No dia do nosso casamento
Eu tive dificuldade para encontrar um trabalho porque muitos não queriam contratar uma pessoa deficiente. Mas apesar da minha prótese, eu nunca tive um trabalho sedentário. Por um tempo, trabalhei como mecânico, consertando vários tipos de veículos, e depois, eu trabalhei com construção.
Em 1986, eu me casei com uma linda irmã chamada Svitlana. Assim como na minha família, os avós e os pais dela também eram Testemunhas de Jeová. Ela sempre diz que fica muito feliz que, desde o início do nosso namoro, nós concordamos que Jeová sempre teria prioridade no nosso casamento.

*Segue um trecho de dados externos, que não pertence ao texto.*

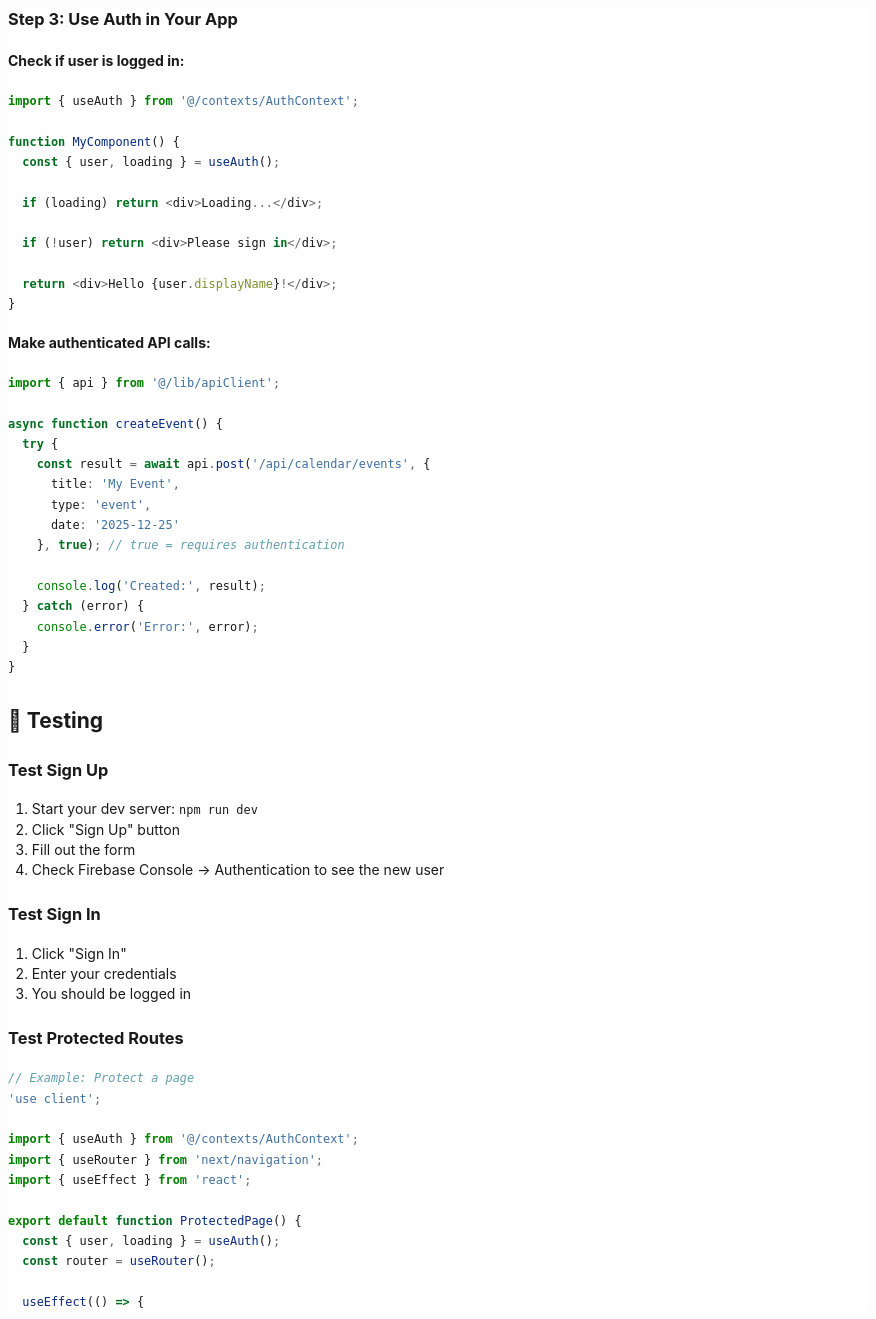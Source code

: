 ### Step 3: Use Auth in Your App

#### Check if user is logged in:
```typescript
import { useAuth } from '@/contexts/AuthContext';

function MyComponent() {
  const { user, loading } = useAuth();

  if (loading) return <div>Loading...</div>;

  if (!user) return <div>Please sign in</div>;

  return <div>Hello {user.displayName}!</div>;
}
```

#### Make authenticated API calls:
```typescript
import { api } from '@/lib/apiClient';

async function createEvent() {
  try {
    const result = await api.post('/api/calendar/events', {
      title: 'My Event',
      type: 'event',
      date: '2025-12-25'
    }, true); // true = requires authentication

    console.log('Created:', result);
  } catch (error) {
    console.error('Error:', error);
  }
}
```

## 🧪 Testing

### Test Sign Up
1. Start your dev server: `npm run dev`
2. Click "Sign Up" button
3. Fill out the form
4. Check Firebase Console → Authentication to see the new user

### Test Sign In
1. Click "Sign In"
2. Enter your credentials
3. You should be logged in

### Test Protected Routes
```typescript
// Example: Protect a page
'use client';

import { useAuth } from '@/contexts/AuthContext';
import { useRouter } from 'next/navigation';
import { useEffect } from 'react';

export default function ProtectedPage() {
  const { user, loading } = useAuth();
  const router = useRouter();

  useEffect(() => {
```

Nossa filha, Olia, e nosso filho, Volodia, me ajudavam a consertar a casa antiga em que morávamos. Assim, eles aprenderam habilidades de construção e, quando ficaram mais velhos, gostavam de ajudar em construções de Salões do Reino. Eles também se tornaram pioneiros regulares. Hoje, Olia serve na construção, e Volodia é ancião.
O nosso genro, Oleg; a nossa filha, Olia; Svitlana; eu; a nossa nora, Anna; e o nosso filho, Volodia
Svitlana sempre me apoiou muito, e isso me ajudou a cuidar das minhas responsabilidades na congregação. Na década de 90, muitas congregações na Ucrânia tinham mais de 200 publicadores e apenas 1 ou 2 anciãos. Além disso, uma vez por mês, eu passava o fim de semana levando publicações para as congregações na parte central da Ucrânia.
Confiando em Jeová atualmente
Em 2022, Svitlana e eu decidimos nos mudar de Kryvyi Rih e agora nós servimos em uma congregação na Áustria.
Desde jovem, eu aprendi com a minha família que é possível ser feliz servindo a Jeová apesar das dificuldades. A Bíblia nos ajuda a conhecer melhor o nosso Criador e a ter uma amizade com ele. (Tiago 4:8) E é essa amizade que dá objetivo à nossa vida. Sou muito grato que, apesar de todas as dificuldades que enfrentei na minha vida, tenho conseguido dar a Jeová a honra que ele merece.
Com a Svitlana na Áustria
a Vladimir Lenin foi o fundador do Partido Comunista Russo e o primeiro líder da União Soviética.